A ampliação do acesso a serviços financeiros se mostrou um mercado tão promissor, que se verificou no período uma expansão exponencial as fintechs de crédito. A ABStartups (Associação Brasileira de Startups) aponta as fintechs de crédito como um segmento em grande evidência, com muitas obtendo o título de unicórnio[3].

O grande diferencial entre as fintechs de crédito e os bancos tradicionais reside essencialmente na sua regulamentação e a consequente fiscalização pelo Banco Central. As instituições bancárias tradicionais possuem uma regulamentação mais complexa, herança de anos de desenvolvimento do setor, que – muitas vezes – acaba por limitar a capacidade dessas instituições em inovar e aumentar sua base de clientes de maneira mais inclusiva. As fintechs de crédito, por outro lado, possuem requisitos mais brandos e regulamentação menos burocrática, mais compatível com seu formato e em linha com o objetivo de fomento econômico perseguido do Banco Central. Apenas a título de exemplo, o capital mínimo para a autorização de funcionamento de um banco múltiplo com carteira comercial é de R$ 17.500.000,00, enquanto as SCD podem ser autorizadas a funcionar a partir de um capital mínimo de R$ 1.000.000,00.

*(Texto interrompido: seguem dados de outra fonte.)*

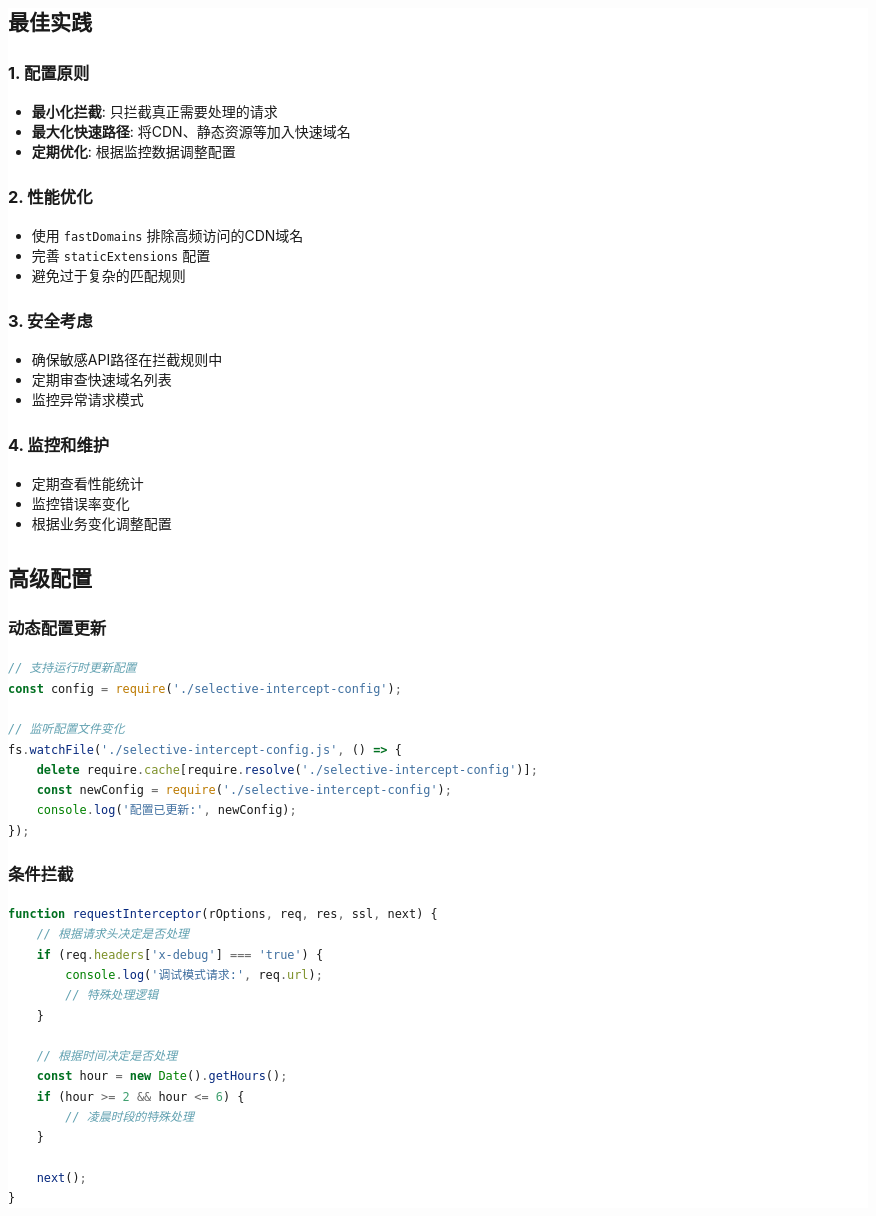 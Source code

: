 ## 最佳实践

### 1. 配置原则

- **最小化拦截**: 只拦截真正需要处理的请求
- **最大化快速路径**: 将CDN、静态资源等加入快速域名
- **定期优化**: 根据监控数据调整配置

### 2. 性能优化

- 使用 `fastDomains` 排除高频访问的CDN域名
- 完善 `staticExtensions` 配置
- 避免过于复杂的匹配规则

### 3. 安全考虑

- 确保敏感API路径在拦截规则中
- 定期审查快速域名列表
- 监控异常请求模式

### 4. 监控和维护

- 定期查看性能统计
- 监控错误率变化
- 根据业务变化调整配置

## 高级配置

### 动态配置更新

```javascript
// 支持运行时更新配置
const config = require('./selective-intercept-config');

// 监听配置文件变化
fs.watchFile('./selective-intercept-config.js', () => {
    delete require.cache[require.resolve('./selective-intercept-config')];
    const newConfig = require('./selective-intercept-config');
    console.log('配置已更新:', newConfig);
});
```

### 条件拦截

```javascript
function requestInterceptor(rOptions, req, res, ssl, next) {
    // 根据请求头决定是否处理
    if (req.headers['x-debug'] === 'true') {
        console.log('调试模式请求:', req.url);
        // 特殊处理逻辑
    }
    
    // 根据时间决定是否处理
    const hour = new Date().getHours();
    if (hour >= 2 && hour <= 6) {
        // 凌晨时段的特殊处理
    }
    
    next();
}
```
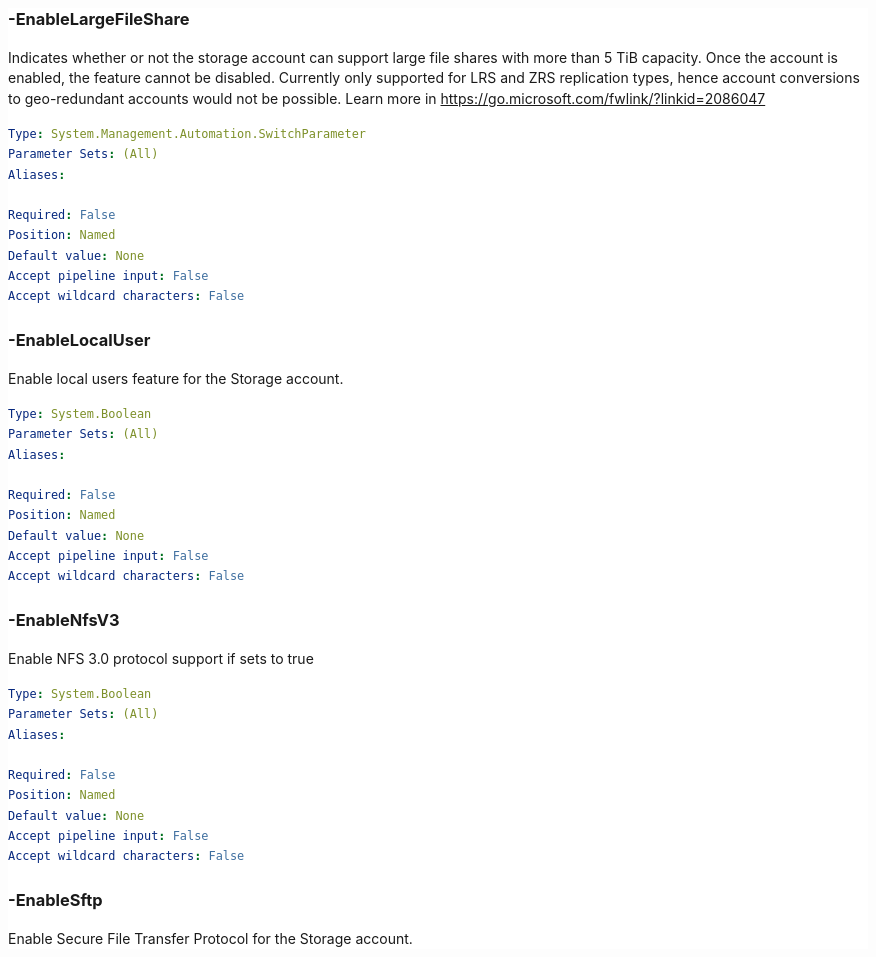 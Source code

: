 ### -EnableLargeFileShare
Indicates whether or not the storage account can support large file shares with more than 5 TiB capacity. 
Once the account is enabled, the feature cannot be disabled. 
Currently only supported for LRS and ZRS replication types, hence account conversions to geo-redundant accounts would not be possible. 
Learn more in https://go.microsoft.com/fwlink/?linkid=2086047

```yaml
Type: System.Management.Automation.SwitchParameter
Parameter Sets: (All)
Aliases:

Required: False
Position: Named
Default value: None
Accept pipeline input: False
Accept wildcard characters: False
```

### -EnableLocalUser
Enable local users feature for the Storage account.

```yaml
Type: System.Boolean
Parameter Sets: (All)
Aliases:

Required: False
Position: Named
Default value: None
Accept pipeline input: False
Accept wildcard characters: False
```

### -EnableNfsV3
Enable NFS 3.0 protocol support if sets to true

```yaml
Type: System.Boolean
Parameter Sets: (All)
Aliases:

Required: False
Position: Named
Default value: None
Accept pipeline input: False
Accept wildcard characters: False
```

### -EnableSftp
Enable Secure File Transfer Protocol for the Storage account.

A análise do Banco Central para abertura de fintechs de crédito busca confirmar a origem e a movimentação financeira dos recursos utilizados no empreendimento pelos controladores, além da compatibilidade, bem como a capacidade econômico-financeira, a natureza e o objetivo da fintech. Mas a avaliação pelo Banco Central não se limita às condições e questões relacionadas à capacidade financeira, também são avaliados os sistemas e recursos tecnológicos oferecidos pela ferramenta, em especial com relação ao seu funcionamento e segurança de seus usuários.

Dentre outros aspectos, a redução da burocracia envolvida na sua constituição e funcionamento permite que as fintechs sejam mais ágeis, e se desenvolvam de maneira mais alinhada com a complexa teia das relações jurídicas decorrente do funcionamento de uma sociedade moderna e digital. 

O Banco Central já reconhece as vantagens da autorização das ferramentas no mercado nacional, indicando, dentre seus benefícios, o aumento da eficiência e concorrência no mercado de crédito, a rapidez e celeridade nas transações, a diminuição da burocracia no acesso ao crédito, a criação de condições para redução do custo do crédito, e, em especial, a inovação.

Independentemente da discussão quanto ao motivo que permite às fintechs o fomento do setor, fica claro que estas prestam um importante papel para a atual economia brasileira, e que a inclusão financeira por elas trazida deve ser reconhecida não apenas como seu objetivo primário, mas também como um mecanismo facilitador e acelerador do crescimento econômico do país.

[1] <https://www.bcb.gov.br/> (Grifos nossos)

[2] Fonte: <https://www.i-maxpr.com/s/0429/90.pdf>, acessado em 23.03.2022

[3] São exemplos: Nubank, PagSeguro, Creditas, Ebanx e C6 Bank.